С одной стороны, существует недоверие к «голому» тексту без скобок и других эмотиконов, с другой — есть неумение и нежелание вступать в конструктивный диалог с другой субъективностью
Стоит заметить, что имеет быть место и намеренная эксплуатация текста без скобок и эмотиконов как «холодного» и безэмоционального (циничного), что только укрепляет и воспроизводит миф о таком тексте как о
Тем не менее, именно со скобки всё началось и именно она впервые позволила столь удачно перенести в публичное пространство комфортный габитус коммуникационного поведения, где оба собеседника знакомы, осведомлены о мнениях друг друга и готовы свободно иронизировать над
Мы не станем утверждать, что скобки это зло и корень проблемы, вовсе нет: описанное коммуникативное поведение возможно, конечно же, и без них, а сами они могут означать лишь ту самую простую улыбку, однако скобки и их некоторая эксклюзивность для нашей культуры указывает на структуры публичного поля, специфичного для нас. Скобки — нечто вроде панциря для текста, настроенного скорее на дальнейшую интериоризацию и подтверждение уже внутренне-закрепленного впечатления, которые мы разделяем лишь с потенциальными единомышленниками. Скобки (или точнее та традиция, в которой они появились и употребляются) ограничивают возможность для экстериоризации, то есть для эскплицитного размышления и готовности создать в таких пограничных и гетерогенных условиях новое суждение, так как в культуре существует изначальное недоверие ко всякой экстериоризации (как к официальному дискурсу, который до сих пор старается быть монополистом публичного рассуждения), её возможность ассоциируется с навязыванием мнения, с пустым трёпом, бессмысленным теоретизированием и обреченностью на разобщенность («пусть каждый останется при своем мнении»).

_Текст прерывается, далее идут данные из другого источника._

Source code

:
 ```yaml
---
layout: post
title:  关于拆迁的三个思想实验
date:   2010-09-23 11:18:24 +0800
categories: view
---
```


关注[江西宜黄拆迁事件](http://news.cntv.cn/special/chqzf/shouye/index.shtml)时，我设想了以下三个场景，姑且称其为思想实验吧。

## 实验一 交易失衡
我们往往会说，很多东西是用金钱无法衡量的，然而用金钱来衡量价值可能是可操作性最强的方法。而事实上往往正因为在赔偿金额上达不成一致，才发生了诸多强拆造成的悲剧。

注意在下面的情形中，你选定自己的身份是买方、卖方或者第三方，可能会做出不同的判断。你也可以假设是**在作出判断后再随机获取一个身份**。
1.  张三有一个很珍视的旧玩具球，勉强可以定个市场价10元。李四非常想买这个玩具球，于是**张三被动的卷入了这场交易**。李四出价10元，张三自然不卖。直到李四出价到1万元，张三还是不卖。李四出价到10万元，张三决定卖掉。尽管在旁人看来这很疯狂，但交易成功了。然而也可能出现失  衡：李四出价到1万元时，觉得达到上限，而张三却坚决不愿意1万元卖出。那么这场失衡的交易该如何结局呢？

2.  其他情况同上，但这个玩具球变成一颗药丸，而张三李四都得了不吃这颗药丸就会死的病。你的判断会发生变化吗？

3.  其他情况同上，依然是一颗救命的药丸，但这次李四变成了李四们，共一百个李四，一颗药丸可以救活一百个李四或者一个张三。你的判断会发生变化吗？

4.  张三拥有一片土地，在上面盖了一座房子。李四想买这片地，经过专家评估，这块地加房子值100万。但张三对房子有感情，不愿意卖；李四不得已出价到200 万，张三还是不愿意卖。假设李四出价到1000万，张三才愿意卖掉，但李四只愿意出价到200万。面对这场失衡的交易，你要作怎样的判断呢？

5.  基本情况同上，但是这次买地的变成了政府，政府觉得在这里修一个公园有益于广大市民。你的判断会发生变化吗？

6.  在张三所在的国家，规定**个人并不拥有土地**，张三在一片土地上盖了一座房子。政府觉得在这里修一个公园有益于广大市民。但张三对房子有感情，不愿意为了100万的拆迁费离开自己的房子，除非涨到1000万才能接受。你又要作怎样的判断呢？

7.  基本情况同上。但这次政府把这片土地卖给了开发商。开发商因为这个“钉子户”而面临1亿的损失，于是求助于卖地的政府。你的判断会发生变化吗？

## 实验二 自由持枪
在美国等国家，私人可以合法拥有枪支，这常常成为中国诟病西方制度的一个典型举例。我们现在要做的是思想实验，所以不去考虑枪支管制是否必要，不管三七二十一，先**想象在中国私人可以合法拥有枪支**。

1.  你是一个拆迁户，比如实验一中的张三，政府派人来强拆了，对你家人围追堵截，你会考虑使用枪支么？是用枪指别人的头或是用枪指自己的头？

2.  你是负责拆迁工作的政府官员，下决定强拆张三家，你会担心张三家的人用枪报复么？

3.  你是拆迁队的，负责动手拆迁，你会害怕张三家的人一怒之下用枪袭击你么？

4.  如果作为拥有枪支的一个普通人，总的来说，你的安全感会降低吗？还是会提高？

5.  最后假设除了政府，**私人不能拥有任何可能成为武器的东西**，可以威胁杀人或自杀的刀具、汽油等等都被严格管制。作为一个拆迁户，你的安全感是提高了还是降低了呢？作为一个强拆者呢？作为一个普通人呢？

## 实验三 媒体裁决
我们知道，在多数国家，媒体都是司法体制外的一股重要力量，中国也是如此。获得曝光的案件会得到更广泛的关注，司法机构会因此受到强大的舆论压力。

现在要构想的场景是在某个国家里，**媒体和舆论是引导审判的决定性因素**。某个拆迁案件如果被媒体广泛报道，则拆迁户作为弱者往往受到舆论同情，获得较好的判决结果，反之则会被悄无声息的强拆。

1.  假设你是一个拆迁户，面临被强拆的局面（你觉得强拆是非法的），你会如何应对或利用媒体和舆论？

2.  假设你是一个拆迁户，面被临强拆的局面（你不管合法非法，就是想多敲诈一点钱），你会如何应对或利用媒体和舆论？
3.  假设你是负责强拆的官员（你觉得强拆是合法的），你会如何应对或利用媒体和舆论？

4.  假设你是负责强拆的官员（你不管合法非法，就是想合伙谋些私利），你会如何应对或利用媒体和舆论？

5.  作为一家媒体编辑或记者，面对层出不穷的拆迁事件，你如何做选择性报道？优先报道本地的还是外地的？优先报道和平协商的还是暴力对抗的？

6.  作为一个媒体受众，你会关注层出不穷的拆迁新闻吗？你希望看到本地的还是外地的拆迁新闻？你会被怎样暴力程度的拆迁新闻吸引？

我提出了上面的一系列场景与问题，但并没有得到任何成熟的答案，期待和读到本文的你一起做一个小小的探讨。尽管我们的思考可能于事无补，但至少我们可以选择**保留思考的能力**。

Это чуть ли не визуальная или телесная метафоризация: мысль или фраза «округляется», углы сглаживаются, чтобы ловко проскользнуть среди толщи таких же сообщений и прийти вновь к себе же (отразиться во взгляде тех, кто разделил иронию). С одной стороны, существует недоверие к «голому» тексту без скобок и других эмотиконов, с другой — есть неумение и нежелание вступать в конструктивный диалог с другой субъективностью. В обоих случаях Другой и потенция открытой связи с ним ощущается как угроза собственной субъективности, тут и спасает ирония: я говорю с мягкой улыбкой, имплицитно разделяя свою истину с союзниками и приводя этой самой имплицитностью и полунамеками в бешенство врагов, которые агрессивно реагируя на меня, компрометируют себя же. Так создается статус-кво, где каждый останавливается на границе публичного, чтобы со странным чувством комфорта ухмыльнуться смутным фигурам на той стороне.
Используемая (и рекомендуемая) литература:
__________________________________________________________________________
«Синдром публичной немоты»: история и современные практики публичных дебатов в России // М.: Новое литературное обозрение, 2017. — 424 с.